By Michael
Dwight Eisenhower noted that no battle plan survives the first encounter with the enemy. He could have said the same thing about parenthood. Jill and I had our plans lined up and our reactions anticipated. Then we carried Susan into an empty house and, somehow, we weren’t quite sure about anything anymore.
We were talking to some people on Christmas and the one who spoke with the greatest certainty about proper parenting was……yes, you know already don’t you???…..the person who has no children. I always hate it when someone dismisses my opinion by saying, “You can’t know because you’re not black/Asian/female/older/richer, etc.,” and yet I came up with exactly the same response. “I used to feel the same way until I had kids. Until you have children, you just won’t understand.”

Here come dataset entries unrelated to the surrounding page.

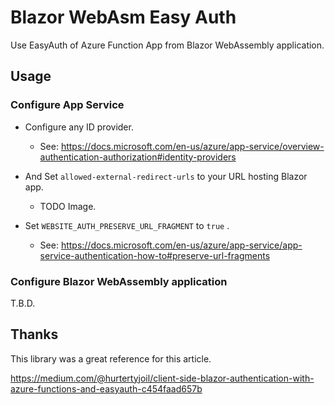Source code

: # Blazor WebAsm Easy Auth

Use EasyAuth of Azure Function App from Blazor WebAssembly application.


## Usage

### Configure App Service

- Configure any ID provider.
	- See: https://docs.microsoft.com/en-us/azure/app-service/overview-authentication-authorization#identity-providers
- And Set `allowed-external-redirect-urls` to your URL hosting Blazor app.
	- TODO Image.

- Set `WEBSITE_AUTH_PRESERVE_URL_FRAGMENT` to  `true` .
	- See: 
https://docs.microsoft.com/en-us/azure/app-service/app-service-authentication-how-to#preserve-url-fragments


### Configure Blazor WebAssembly application

T.B.D.


## Thanks

This library was a great reference for this article.

https://medium.com/@hurtertyjoil/client-side-blazor-authentication-with-azure-functions-and-easyauth-c454faad657b


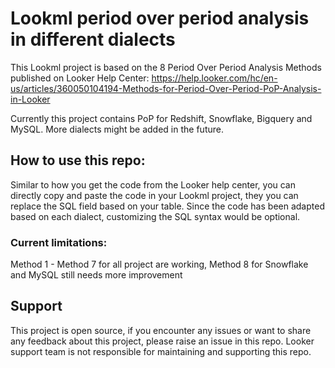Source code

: # Lookml period over period analysis in different dialects


This Lookml project is based on the 8 Period Over Period Analysis Methods published on Looker Help Center: https://help.looker.com/hc/en-us/articles/360050104194-Methods-for-Period-Over-Period-PoP-Analysis-in-Looker

Currently this project contains PoP for Redshift, Snowflake, Bigquery and MySQL. More dialects might be added in the future.

## How to use this repo:
Similar to how you get the code from the Looker help center, you can directly copy and paste the code in your Lookml project, they you can replace the SQL field based on your table. Since the code has been adapted based on each dialect, customizing the SQL syntax would be optional.

### Current limitations:
Method 1 - Method 7 for all project are working, Method 8 for Snowflake and MySQL still needs more improvement

## Support
This project is open source, if you encounter any issues or want to share any feedback about this project, please raise an issue in this repo. Looker support team is not responsible for maintaining and supporting this repo.

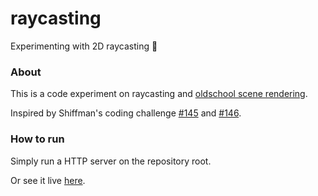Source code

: # raycasting
Experimenting with 2D raycasting 🔦

### About

This is a code experiment on raycasting and [oldschool scene rendering](https://en.wikipedia.org/wiki/Ray_casting).

Inspired by Shiffman's coding challenge [#145](https://www.youtube.com/watch?v=TOEi6T2mtHo&t=1755s) and [#146](https://www.youtube.com/watch?v=vYgIKn7iDH8).


### How to run

Simply run a HTTP server on the repository root.

Or see it live [here](https://dmrib.github.io/raycasting).
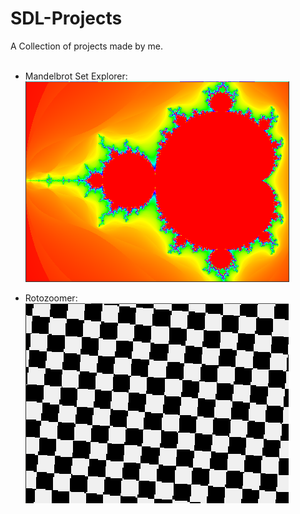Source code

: # SDL-Projects
A Collection of projects made by me. <br /><br />
- Mandelbrot Set Explorer: <br />
![mandel](Screenshots/Mandelbrot.png)

- Rotozoomer: <br />
![roto](Screenshots/Rotozoomer.png)
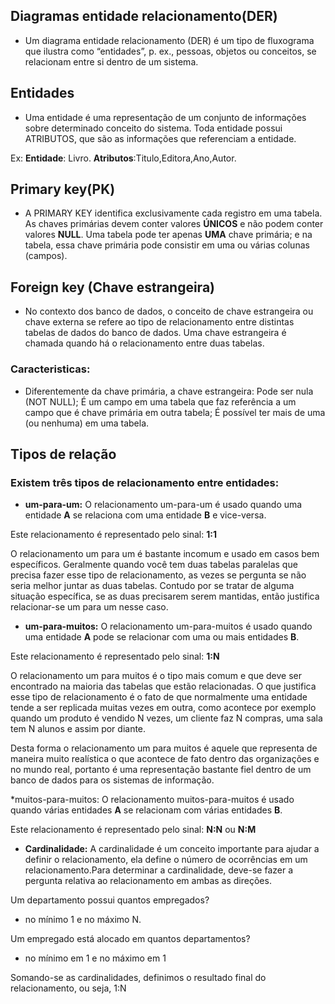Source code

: ## Diagramas entidade relacionamento(DER) ##

* Um diagrama entidade relacionamento (DER) é um tipo de fluxograma que ilustra como “entidades”, p. ex., pessoas, objetos ou conceitos, se relacionam entre si dentro de um sistema.

## Entidades ##

* Uma entidade é uma representação de um conjunto de informações sobre determinado conceito do sistema. Toda entidade possui ATRIBUTOS, que são as informações que referenciam a entidade.

Ex: 
**Entidade**: Livro.
**Atributos**:Titulo,Editora,Ano,Autor.

## Primary key(PK) ##

* A PRIMARY KEY identifica exclusivamente cada registro em uma tabela. As chaves primárias devem conter valores **ÚNICOS** e não podem conter valores **NULL**. Uma tabela pode ter apenas **UMA** chave primária; e na tabela, essa chave primária pode consistir em uma ou várias colunas (campos).


## Foreign key  (Chave estrangeira)

* No contexto dos banco de dados, o conceito de chave estrangeira ou chave externa se refere ao tipo de relacionamento entre distintas tabelas de dados do banco de dados. Uma chave estrangeira é chamada quando há o relacionamento entre duas tabelas.

### Caracteristicas: ###

* Diferentemente da chave primária, a chave estrangeira: Pode ser nula (NOT NULL); É um campo em uma tabela que faz referência a um campo que é chave primária em outra tabela; É possível ter mais de uma (ou nenhuma) em uma tabela.

## Tipos de relação ##

### Existem três tipos de relacionamento entre entidades: ### 

* **um-para-um:** O relacionamento um-para-um é usado quando uma entidade **A** se relaciona com uma entidade **B** e vice-versa.

Este relacionamento é representado pelo sinal: **1:1**

O relacionamento um para um é bastante incomum e usado em casos bem específicos. Geralmente quando você tem duas tabelas paralelas que precisa fazer esse tipo de relacionamento, as vezes se pergunta se não seria melhor juntar as duas tabelas. Contudo por se tratar de alguma situação específica, se as duas precisarem serem mantidas, então justifica relacionar-se um para um nesse caso.

* **um-para-muitos:** O relacionamento um-para-muitos é usado quando uma entidade **A** pode se relacionar com uma ou mais entidades **B**.

Este relacionamento é representado pelo sinal: **1:N**

O relacionamento um para muitos é o tipo mais comum e que deve ser encontrado na maioria das tabelas que estão relacionadas. O que justifica esse tipo de relacionamento é o fato de que normalmente uma entidade tende a ser replicada muitas vezes em outra, como acontece por exemplo quando um produto é vendido N vezes, um cliente faz N compras, uma sala tem N alunos e assim por diante.

Desta forma o relacionamento um para muitos é aquele que representa de maneira muito realística o que acontece de fato dentro das organizações e no mundo real, portanto é uma representação bastante fiel dentro de um banco de dados para os sistemas de informação.

*muitos-para-muitos: O relacionamento muitos-para-muitos é usado quando várias entidades **A** se relacionam com várias entidades **B**.

Este relacionamento é representado pelo sinal: **N:N** ou **N:M**

* **Cardinalidade:** A cardinalidade é um conceito importante para ajudar a definir o relacionamento, ela define o número de ocorrências em um relacionamento.Para determinar a cardinalidade, deve-se fazer a pergunta relativa ao relacionamento em ambas as direções.

Um departamento possui quantos empregados?

- no mínimo 1 e no máximo N.

Um empregado está alocado em quantos departamentos?

- no mínimo em 1 e no máximo em 1

Somando-se as cardinalidades, definimos o resultado final do relacionamento, ou seja, 1:N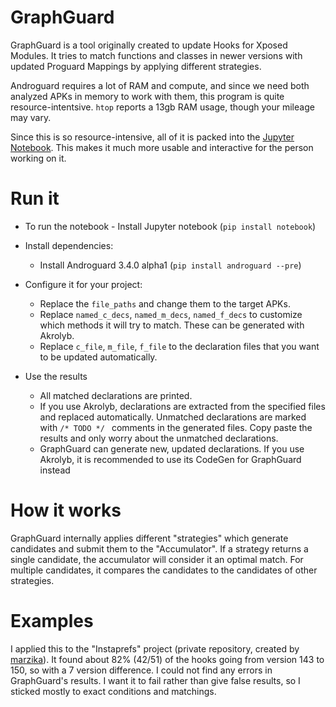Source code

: # GraphGuard


GraphGuard is a tool originally created to update Hooks for Xposed Modules. It tries to match functions and classes in 
newer versions with updated Proguard Mappings by applying different strategies.

Androguard requires a lot of RAM and compute, and since we need both analyzed APKs in memory to work with them, this 
program is quite resource-intentsive. `htop` reports a 13gb RAM usage, though your mileage may vary.

Since this is so resource-intensive, all of it is packed into the [Jupyter Notebook](GraphGuard.ipynb). This makes it 
much more usable and interactive for the person working on it.

# Run it
* To run the notebook - Install Jupyter notebook (`pip install notebook`)
* Install dependencies:
  * Install Androguard 3.4.0 alpha1 (`pip install androguard --pre`)

* Configure it for your project:
  * Replace the `file_paths` and change them to the target APKs.
  * Replace `named_c_decs`, `named_m_decs`, `named_f_decs` to customize which methods it will try to match. These can be
    generated with Akrolyb.
  * Replace `c_file`, `m_file`, `f_file` to the declaration files that you want to be updated automatically.

* Use the results
  * All matched declarations are printed.
  * If you use Akrolyb, declarations are extracted from the specified files and replaced automatically. Unmatched
    declarations are marked with `/* TODO */ ` comments in the generated files. Copy paste the results and only worry
    about the unmatched declarations.
  * GraphGuard can generate new, updated declarations. If you use Akrolyb, it is recommended to use its CodeGen for 
    GraphGuard instead  


# How it works

GraphGuard internally applies different "strategies" which generate candidates and submit them to the "Accumulator". If 
a strategy returns a single candidate, the accumulator will consider it an optimal match. For multiple candidates, it 
compares the candidates to the candidates of other strategies.


# Examples
I applied this to the "Instaprefs" project (private repository, created by [marzika](https://github.com/marzika)). It 
found about 82% (42/51) of the hooks going from version 143 to 150, so with a 7 version difference. I could not find any
errors in GraphGuard's results. I want it to fail rather than give false results, so I sticked mostly to exact 
conditions and matchings.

I felt bad about saying it, but it’s true. In theory, all of us know exactly what to do. In practice, it turns out, black and white are only mythical colors. It’s hard to find a situation where there aren’t shades of gray.
I know I’m supposed to keep them safe, but safe from what? Can I protect them from themselves? Should I even try? I can’t put them in a plastic bubble and I can’t be with them every day. Even when they were in pre-school, I couldn’t be in the same room with them every second. Now that they’re older, I’m surprised at how often I think about running to their rescue; even if they haven’t asked for help.
Experience teaches us how to make good decisions. Very often, we get that experience by making bad decisions. The worse the decision, the more clearly we remember. I want my girls to make a lot of bad—but not really destructive—decisions while they’re younger and more resilient.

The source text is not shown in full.